**Exercise objective**
Using the entries below, show all lines with the string "Temmuz".

**Pictures paired with source code**
***

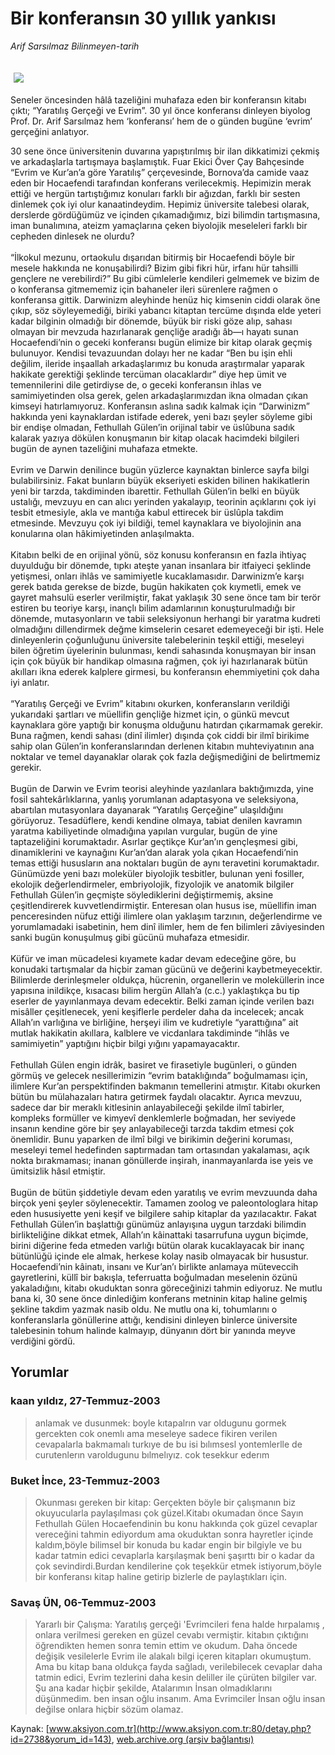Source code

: # Bir konferansın 30 yıllık yankısı

*Arif Sarsılmaz Bilinmeyen-tarih*

<div>
 <font>
  <img border="0" height="1" src="/web/20040113025908im_/http://www.aksiyon.com.tr/images/blank.gif"/>
 </font>
 <font class="content">
  <p>
   <img border="0" hspace="5" src="http://web.archive.org/web/20040113025908im_/http://www.aksiyon.com.tr/resim/447/72.jpg" vspace="5"/>
  </p>
 </font>
 <font class="content">
  Seneler öncesinden hâlâ tazeliğini muhafaza eden bir konferansın kitabı çıktı; “Yaratılış Gerçeği ve Evrim”. 30 yıl önce konferansı dinleyen biyolog Prof. Dr. Arif Sarsılmaz hem ‘konferansı’ hem de o günden bugüne ‘evrim’ gerçeğini anlatıyor.
 </font>
 <p>
  <font class="content">
   30 sene önce üniversitenin duvarına yapıştırılmış bir ilan dikkatimizi çekmiş ve arkadaşlarla tartışmaya başlamıştık. Fuar Ekici Över Çay Bahçesinde “Evrim ve Kur’an’a göre Yaratılış” çerçevesinde, Bornova’da camide vaaz eden bir Hocaefendi tarafından konferans verilecekmiş. Hepimizin merak ettiği ve hergün tartıştığımız konuları farklı bir ağızdan, farklı bir sesten dinlemek çok iyi olur kanaatindeydim. Hepimiz üniversite talebesi olarak, derslerde gördüğümüz ve içinden çıkamadığımız, bizi bilimdin tartışmasına, iman bunalımına, ateizm yamaçlarına çeken biyolojik meseleleri farklı bir cepheden dinlesek ne olurdu?
   <br/>
   <br/>
   “İlkokul mezunu, ortaokulu dışarıdan bitirmiş bir Hocaefendi böyle bir mesele hakkında ne konuşabilirdi? Bizim gibi fikri hür, irfanı hür tahsilli gençlere ne verebilirdi?” Bu gibi cümlelerle kendileri gelmemek ve bizim de o konferansa gitmememiz için bahaneler ileri sürenlere rağmen o konferansa gittik. Darwinizm aleyhinde henüz hiç kimsenin ciddi olarak öne çıkıp, söz söyleyemediği, biriki yabancı kitaptan tercüme dışında elde yeteri kadar bilginin olmadığı bir dönemde, büyük bir riski göze alıp, sahası olmayan bir mevzuda hazırlanarak gençliğe aradığı âb—ı hayatı sunan Hocaefendi’nin o geceki konferansı bugün elimize bir kitap olarak geçmiş bulunuyor. Kendisi tevazuundan dolayı her ne kadar “Ben bu işin ehli değilim, ileride inşaallah arkadaşlarımız bu konuda araştırmalar yaparak hakikate gerektiği şeklinde tercüman olacaklardır” diye hep ümit ve temennilerini dile getirdiyse de, o geceki konferansın ihlas ve samimiyetinden olsa gerek, gelen arkadaşlarımızdan ikna olmadan çıkan kimseyi hatırlamıyoruz. Konferansın aslına sadık kalmak için “Darwinizm” hakkında yeni kaynaklardan istifade ederek, yeni bazı şeyler söyleme gibi bir endişe olmadan, Fethullah Gülen’in orijinal tabir ve üslûbuna sadık kalarak yazıya dökülen konuşmanın bir kitap olacak hacimdeki bilgileri bugün de aynen tazeliğini muhafaza etmekte.
   <br/>
   <br/>
   Evrim ve Darwin denilince bugün yüzlerce kaynaktan binlerce sayfa bilgi bulabilirsiniz. Fakat bunların büyük ekseriyeti eskiden bilinen hakikatlerin yeni bir tarzda, takdiminden ibarettir. Fethullah Gülen’in belki en büyük ustalığı, mevzuyu en can alıcı yerinden yakalayıp, teorinin açıklarını çok iyi tesbit etmesiyle, akla ve mantığa kabul ettirecek bir üslûpla takdim etmesinde. Mevzuyu çok iyi bildiği, temel kaynaklara ve biyolojinin ana konularına olan hâkimiyetinden anlaşılmakta.
   <br/>
   <br/>
   Kitabın belki de en orijinal yönü, söz konusu konferansın en fazla ihtiyaç duyulduğu bir dönemde, tıpkı ateşte yanan insanlara bir itfaiyeci şeklinde yetişmesi, onları ihlâs ve samimiyetle kucaklamasıdır. Darwinizm’e karşı gerek batıda gerekse de bizde, bugün hakikaten çok kıymetli, emek ve gayret mahsulü eserler verilmiştir, fakat yaklaşık 30 sene önce tam bir terör estiren bu teoriye karşı, inançlı bilim adamlarının konuşturulmadığı bir dönemde, mutasyonların ve tabii seleksiyonun herhangi bir yaratma kudreti olmadığını dillendirmek değme kimselerin cesaret edemeyeceği bir işti. Hele dinleyenlerin çoğunluğunu üniversite talebelerinin teşkil ettiği, meseleyi bilen öğretim üyelerinin bulunması, kendi sahasında konuşmayan bir insan için çok büyük bir handikap olmasına rağmen, çok iyi hazırlanarak bütün akılları ikna ederek kalplere girmesi, bu konferansın ehemmiyetini çok daha iyi anlatır.
   <br/>
   <br/>
   “Yaratılış Gerçeği ve Evrim” kitabını okurken, konferansların verildiği yukarıdaki şartları ve müellifin gençliğe hizmet için, o günkü mevcut kaynaklara göre yaptığı bir konuşma olduğunu hatırdan çıkarmamak gerekir. Buna rağmen, kendi sahası (dinî ilimler) dışında çok ciddi bir ilmî birikime sahip olan Gülen’in konferanslarından derlenen kitabın muhteviyatının ana noktalar ve temel dayanaklar olarak çok fazla değişmediğini de belirtmemiz gerekir.
   <br/>
   <br/>
   Bugün de Darwin ve Evrim teorisi aleyhinde yazılanlara baktığımızda, yine fosil sahtekârlıklarına, yanlış yorumlanan adaptasyona ve seleksiyona, abartılan mutasyonlara dayanarak “Yaratılış Gerçeğine” ulaşıldığını görüyoruz. Tesadüflere, kendi kendine olmaya, tabiat denilen kavramın yaratma kabiliyetinde olmadığına yapılan vurgular, bugün de yine taptazeliğini korumaktadır. Asırlar geçtikçe Kur’an’ın gençleşmesi gibi, dinamiklerini ve kaynağını Kur’an’dan alarak yola çıkan Hocaefendi’nin temas ettiği hususların ana noktaları bugün de aynı teravetini korumaktadır. Günümüzde yeni bazı moleküler biyolojik tesbitler, bulunan yeni fosiller, ekolojik değerlendirmeler, embriyolojik, fizyolojik ve anatomik bilgiler Fethullah Gülen’in geçmişte söylediklerini değiştirmemiş, aksine çeşitlendirerek kuvvetlendirmiştir. Enteresan olan husus ise, müellifin iman penceresinden nüfuz ettiği ilimlere olan yaklaşım tarzının, değerlendirme ve yorumlamadaki isabetinin, hem dinî ilimler, hem de fen bilimleri zâviyesinden sanki bugün konuşulmuş gibi gücünü muhafaza etmesidir.
   <br/>
   <br/>
   Küfür ve iman mücadelesi kıyamete kadar devam edeceğine göre, bu konudaki tartışmalar da hiçbir zaman gücünü ve değerini kaybetmeyecektir. Bilimlerde derinleşmeler oldukça, hücrenin, organellerin ve moleküllerin ince yapısına inildikçe, kısacası bilim hergün Allah’a (c.c.) yaklaştıkça bu tip eserler de yayınlanmaya devam edecektir. Belki zaman içinde verilen bazı misâller çeşitlenecek, yeni keşiflerle perdeler daha da incelecek; ancak Allah’ın varlığına ve birliğine, herşeyi ilim ve kudretiyle “yarattığına” ait mutlak hakikatin akıllara, kalblere ve vicdanlara takdiminde “ihlâs ve samimiyetin” yaptığını hiçbir bilgi yığını yapamayacaktır.
   <br/>
   <br/>
   Fethullah Gülen engin idrâk, basiret ve firasetiyle bugünleri, o günden görmüş ve gelecek nesillerimizin “evrim bataklığında” boğulmaması için, ilimlere Kur’an perspektifinden bakmanın temellerini atmıştır. Kitabı okurken bütün bu mülahazaları hatıra getirmek faydalı olacaktır. Ayrıca mevzuu, sadece dar bir meraklı kitlesinin anlayabileceği şekilde ilmî tabirler, kompleks formüller ve kimyevî denklemlerle boğmadan, her seviyede insanın kendine göre bir şey anlayabileceği tarzda takdim etmesi çok önemlidir. Bunu yaparken de ilmî bilgi ve birikimin değerini koruması, meseleyi temel hedefinden saptırmadan tam ortasından yakalaması, açık nokta bırakmaması; inanan gönüllerde inşirah, inanmayanlarda ise yeis ve ümitsizlik hâsıl etmiştir.
   <br/>
   <br/>
   Bugün de bütün şiddetiyle devam eden yaratılış ve evrim mevzuunda daha birçok yeni şeyler söylenecektir. Tamamen zoolog ve paleontologlara hitap eden hususiyette yeni keşif ve bilgilere sahip kitaplar da yazılacaktır. Fakat Fethullah Gülen’in başlattığı günümüz anlayışına uygun tarzdaki bilimdin birlikteliğine dikkat etmek, Allah’ın kâinattaki tasarrufuna uygun biçimde, birini diğerine feda etmeden varlığı bütün olarak kucaklayacak bir inanç bütünlüğü içinde ele almak, herkese kolay nasib olmayacak bir husustur. Hocaefendi’nin kâinatı, insanı ve Kur’an’ı birlikte anlamaya müteveccih gayretlerini, küllî bir bakışla, teferruatta boğulmadan meselenin özünü yakaladığını, kitabı okuduktan sonra göreceğinizi tahmin ediyoruz. Ne mutlu bana ki, 30 sene önce dinlediğim konferans metninin kitap haline gelmiş şekline takdim yazmak nasib oldu. Ne mutlu ona ki, tohumlarını o konferanslarla gönüllerine attığı, kendisini dinleyen binlerce üniversite talebesinin tohum halinde kalmayıp, dünyanın dört bir yanında meyve verdiğini gördü.
  </font>
 </p>
</div>


## Yorumlar

### kaan yıldız, 27-Temmuz-2003
> anlamak ve dusunmek: 
> boyle kıtapalrın var oldugunu gormek gercekten cok onemlı ama meseleye sadece fikiren verilen cevapalarla  bakmamalı turkıye de bu isi bılımsesl yontemlerlle de curutenlerın varoldugunu bılmelıyız. cok tesekkur ederım

### Buket İnce, 23-Temmuz-2003
> Okunması gereken bir kitap: 
> Gerçekten böyle bir çalışmanın biz okuyucularla paylaşılması çok güzel.Kitabı okumadan önce Sayın Fethullah Gülen Hocaefendinin bu konu hakkında çok güzel cevaplar vereceğini tahmin ediyordum ama okuduktan sonra hayretler içinde kaldım,böyle bilimsel bir konuda bu kadar engin bir bilgiyle ve bu kadar tatmin edici cevaplarla karşılaşmak beni şaşırttı bir o kadar da çok sevindirdi.Burdan kendilerine çok teşekkür etmek istiyorum,böyle bir konferansı kitap haline getirip bizlerle de paylaştıkları için.

### Savaş ÜN, 06-Temmuz-2003
> Yararlı bir Çalışma: 
> Yaratılış  gerçeği 'Evrimcileri  fena halde hırpalamış , onlara verilmesi gereken en güzel cevabı  vermiştir.  kitabın çıktığını öğrendikten hemen sonra  temin ettim ve okudum. Daha öncede değişik vesilelerle  Evrim ile alakalı bilgi içeren kitapları okumuştum. Ama bu kitap bana oldukça fayda sağladı, verilebilecek cevaplar daha tatmin edici, Evrim tezlerini daha kesin deliller ile çürüten bilgiler var.  Şu ana kadar hiçbir şekilde, Atalarımın İnsan olmadıklarını  düşünmedim. ben insan oğlu insanım. Ama Evrimciler İnsan oğlu insan değilse  onlara hiçbir sözüm olamaz.

Kaynak: [www.aksiyon.com.tr](http://www.aksiyon.com.tr:80/detay.php?id=2738&yorum_id=143), [web.archive.org (arşiv bağlantısı)](http://web.archive.org/web/20040113025908/http://www.aksiyon.com.tr:80/detay.php?id=2738&yorum_id=143)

***

**Task output**
### kaan yıldız, 27-Temmuz-2003
### Buket İnce, 23-Temmuz-2003
### Savaş ÜN, 06-Temmuz-2003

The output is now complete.